* [Instructions to follow]: Everything in the entries below except the pictures must be returned exactly.
----
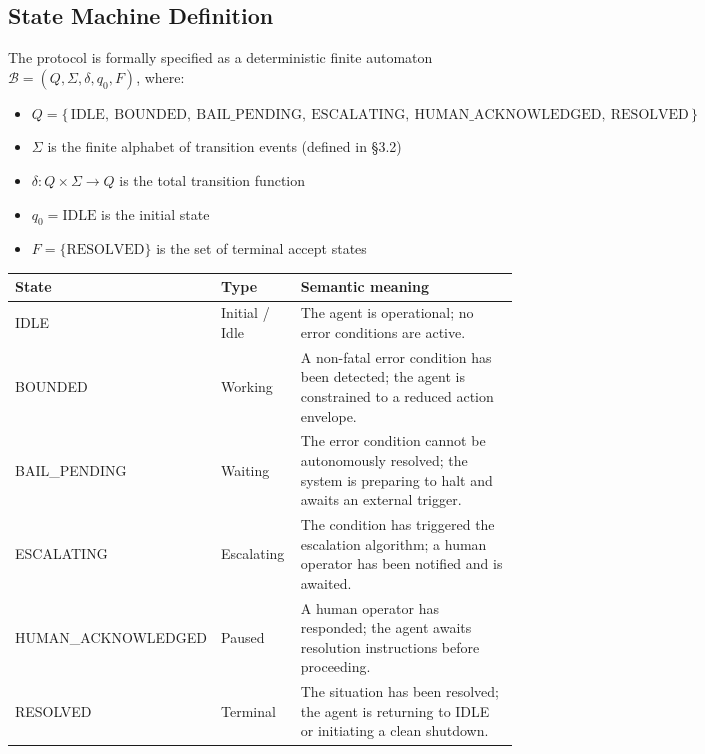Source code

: \subsection{State Machine Definition}

The protocol is formally specified as a deterministic finite automaton
$\mathcal{B} = (Q, \Sigma, \delta, q_0, F)$, where:

\begin{itemize}
  \item $Q = \{\,\text{IDLE},\ \text{BOUNDED},\ \text{BAIL\_PENDING},\ \text{ESCALATING},\ \text{HUMAN\_ACKNOWLEDGED},\ \text{RESOLVED}\,\}$
  \item $\Sigma$ is the finite alphabet of transition events (defined in \S3.2)
  \item $\delta: Q \times \Sigma \rightarrow Q$ is the total transition function
  \item $q_0 = \text{IDLE}$ is the initial state
  \item $F = \{\text{RESOLVED}\}$ is the set of terminal accept states
\end{itemize}

\bigskip

\begin{center}
\begin{tabular}{|l|l|p{6.5cm}|}
\hline
\textbf{State} &
\textbf{Type} &
\textbf{Semantic meaning} \\ \hline
IDLE & Initial / Idle & The agent is operational; no error conditions are active. \\ \hline
BOUNDED & Working & A non-fatal error condition has been detected; the agent is
constrained to a reduced action envelope. \\ \hline
BAIL\_PENDING & Waiting & The error condition cannot be autonomously resolved;
the system is preparing to halt and awaits an external trigger. \\ \hline
ESCALATING & Escalating & The condition has triggered the escalation algorithm;
a human operator has been notified and is awaited. \\ \hline
HUMAN\_ACKNOWLEDGED & Paused & A human operator has responded; the agent awaits
resolution instructions before proceeding. \\ \hline
RESOLVED & Terminal & The situation has been resolved; the agent is returning to
IDLE or initiating a clean shutdown. \\ \hline
\end{tabular}
\end{center}

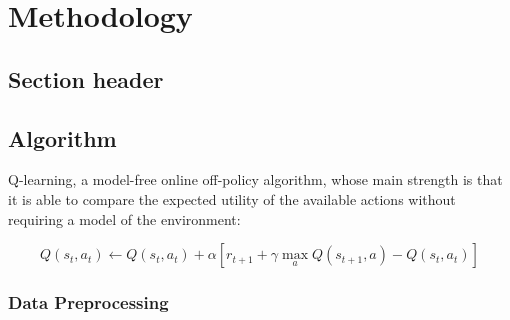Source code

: \chapter{Methodology}

\section{Section header}

\section{Algorithm}

Q-learning, a model-free online off-policy algorithm, whose main strength is that it is able to compare the expected utility of the available actions without requiring a model of the environment:

\begin{equation}
        Q(s_t, a_t) \gets Q(s_t, a_t) + \alpha [r_{t+1} + \gamma \max_a Q(s_{t+1}, a) - Q(s_t, a_t)]
\end{equation}

\subsection{Data Preprocessing}

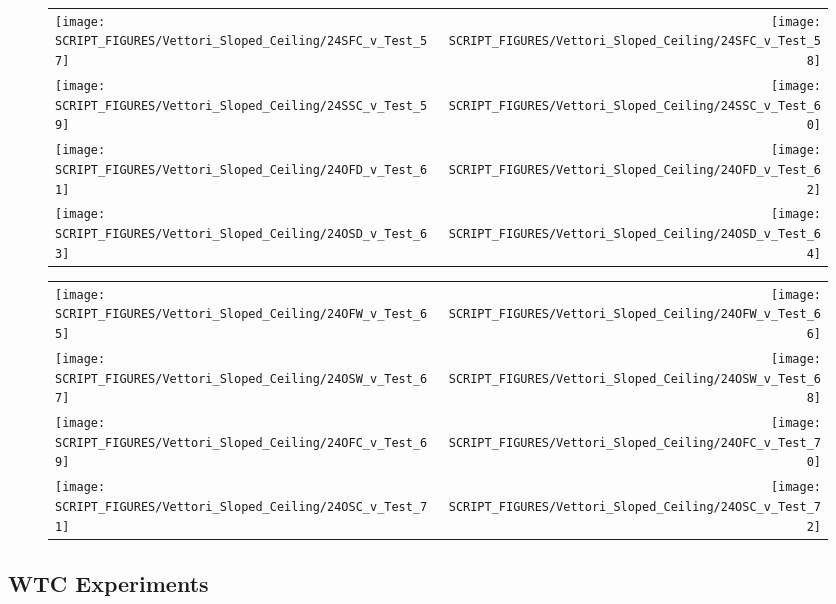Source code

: \begin{figure}[p]
\begin{tabular*}{\textwidth}{l@{\extracolsep{\fill}}r}
\texttt{[image: SCRIPT\_FIGURES/Vettori\_Sloped\_Ceiling/24SFC\_v\_Test\_57]} &
\texttt{[image: SCRIPT\_FIGURES/Vettori\_Sloped\_Ceiling/24SFC\_v\_Test\_58]} \\
\texttt{[image: SCRIPT\_FIGURES/Vettori\_Sloped\_Ceiling/24SSC\_v\_Test\_59]} &
\texttt{[image: SCRIPT\_FIGURES/Vettori\_Sloped\_Ceiling/24SSC\_v\_Test\_60]} \\
\texttt{[image: SCRIPT\_FIGURES/Vettori\_Sloped\_Ceiling/24OFD\_v\_Test\_61]} &
\texttt{[image: SCRIPT\_FIGURES/Vettori\_Sloped\_Ceiling/24OFD\_v\_Test\_62]} \\
\texttt{[image: SCRIPT\_FIGURES/Vettori\_Sloped\_Ceiling/24OSD\_v\_Test\_63]} &
\texttt{[image: SCRIPT\_FIGURES/Vettori\_Sloped\_Ceiling/24OSD\_v\_Test\_64]} \\
\end{tabular*}
\label{Vettori_Sloped_8}
\end{figure}

\begin{figure}[p]
\begin{tabular*}{\textwidth}{l@{\extracolsep{\fill}}r}
\texttt{[image: SCRIPT\_FIGURES/Vettori\_Sloped\_Ceiling/24OFW\_v\_Test\_65]} &
\texttt{[image: SCRIPT\_FIGURES/Vettori\_Sloped\_Ceiling/24OFW\_v\_Test\_66]} \\
\texttt{[image: SCRIPT\_FIGURES/Vettori\_Sloped\_Ceiling/24OSW\_v\_Test\_67]} &
\texttt{[image: SCRIPT\_FIGURES/Vettori\_Sloped\_Ceiling/24OSW\_v\_Test\_68]} \\
\texttt{[image: SCRIPT\_FIGURES/Vettori\_Sloped\_Ceiling/24OFC\_v\_Test\_69]} &
\texttt{[image: SCRIPT\_FIGURES/Vettori\_Sloped\_Ceiling/24OFC\_v\_Test\_70]} \\
\texttt{[image: SCRIPT\_FIGURES/Vettori\_Sloped\_Ceiling/24OSC\_v\_Test\_71]} &
\texttt{[image: SCRIPT\_FIGURES/Vettori\_Sloped\_Ceiling/24OSC\_v\_Test\_72]} \\
\end{tabular*}
\label{Vettori_Sloped_9}
\end{figure}

\clearpage




\subsection{WTC Experiments}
----
* [Exercise solution]:
Source code

: \subsection{State Machine Definition}

The protocol is formally specified as a deterministic finite automaton
$\mathcal{B} = (Q, \Sigma, \delta, q_0, F)$, where:

\begin{itemize}
  \item $Q = \{\,\text{IDLE},\ \text{BOUNDED},\ \text{BAIL\_PENDING},\ \text{ESCALATING},\ \text{HUMAN\_ACKNOWLEDGED},\ \text{RESOLVED}\,\}$
  \item $\Sigma$ is the finite alphabet of transition events (defined in \S3.2)
  \item $\delta: Q \times \Sigma \rightarrow Q$ is the total transition function
  \item $q_0 = \text{IDLE}$ is the initial state
  \item $F = \{\text{RESOLVED}\}$ is the set of terminal accept states
\end{itemize}

\bigskip

\begin{center}
\begin{tabular}{|l|l|p{6.5cm}|}
\hline
\textbf{State} &
\textbf{Type} &
\textbf{Semantic meaning} \\ \hline
IDLE & Initial / Idle & The agent is operational; no error conditions are active. \\ \hline
BOUNDED & Working & A non-fatal error condition has been detected; the agent is
constrained to a reduced action envelope. \\ \hline
BAIL\_PENDING & Waiting & The error condition cannot be autonomously resolved;
the system is preparing to halt and awaits an external trigger. \\ \hline
ESCALATING & Escalating & The condition has triggered the escalation algorithm;
a human operator has been notified and is awaited. \\ \hline
HUMAN\_ACKNOWLEDGED & Paused & A human operator has responded; the agent awaits
resolution instructions before proceeding. \\ \hline
RESOLVED & Terminal & The situation has been resolved; the agent is returning to
IDLE or initiating a clean shutdown. \\ \hline
\end{tabular}
\end{center}

Source code

: \chapter{Methodology}

\section{Section header}

\section{Algorithm}

Q-learning, a model-free online off-policy algorithm, whose main strength is that it is able to compare the expected utility of the available actions without requiring a model of the environment:

\begin{equation}
        Q(s_t, a_t) \gets Q(s_t, a_t) + \alpha [r_{t+1} + \gamma \max_a Q(s_{t+1}, a) - Q(s_t, a_t)]
\end{equation}

\subsection{Data Preprocessing}

Source code

: \begin{figure}[p]
\begin{tabular*}{\textwidth}{l@{\extracolsep{\fill}}r}
\texttt{[image: SCRIPT\_FIGURES/Vettori\_Sloped\_Ceiling/24SFC\_v\_Test\_57]} &
\texttt{[image: SCRIPT\_FIGURES/Vettori\_Sloped\_Ceiling/24SFC\_v\_Test\_58]} \\
\texttt{[image: SCRIPT\_FIGURES/Vettori\_Sloped\_Ceiling/24SSC\_v\_Test\_59]} &
\texttt{[image: SCRIPT\_FIGURES/Vettori\_Sloped\_Ceiling/24SSC\_v\_Test\_60]} \\
\texttt{[image: SCRIPT\_FIGURES/Vettori\_Sloped\_Ceiling/24OFD\_v\_Test\_61]} &
\texttt{[image: SCRIPT\_FIGURES/Vettori\_Sloped\_Ceiling/24OFD\_v\_Test\_62]} \\
\texttt{[image: SCRIPT\_FIGURES/Vettori\_Sloped\_Ceiling/24OSD\_v\_Test\_63]} &
\texttt{[image: SCRIPT\_FIGURES/Vettori\_Sloped\_Ceiling/24OSD\_v\_Test\_64]} \\
\end{tabular*}
\label{Vettori_Sloped_8}
\end{figure}

\begin{figure}[p]
\begin{tabular*}{\textwidth}{l@{\extracolsep{\fill}}r}
\texttt{[image: SCRIPT\_FIGURES/Vettori\_Sloped\_Ceiling/24OFW\_v\_Test\_65]} &
\texttt{[image: SCRIPT\_FIGURES/Vettori\_Sloped\_Ceiling/24OFW\_v\_Test\_66]} \\
\texttt{[image: SCRIPT\_FIGURES/Vettori\_Sloped\_Ceiling/24OSW\_v\_Test\_67]} &
\texttt{[image: SCRIPT\_FIGURES/Vettori\_Sloped\_Ceiling/24OSW\_v\_Test\_68]} \\
\texttt{[image: SCRIPT\_FIGURES/Vettori\_Sloped\_Ceiling/24OFC\_v\_Test\_69]} &
\texttt{[image: SCRIPT\_FIGURES/Vettori\_Sloped\_Ceiling/24OFC\_v\_Test\_70]} \\
\texttt{[image: SCRIPT\_FIGURES/Vettori\_Sloped\_Ceiling/24OSC\_v\_Test\_71]} &
\texttt{[image: SCRIPT\_FIGURES/Vettori\_Sloped\_Ceiling/24OSC\_v\_Test\_72]} \\
\end{tabular*}
\label{Vettori_Sloped_9}
\end{figure}

\clearpage




\subsection{WTC Experiments}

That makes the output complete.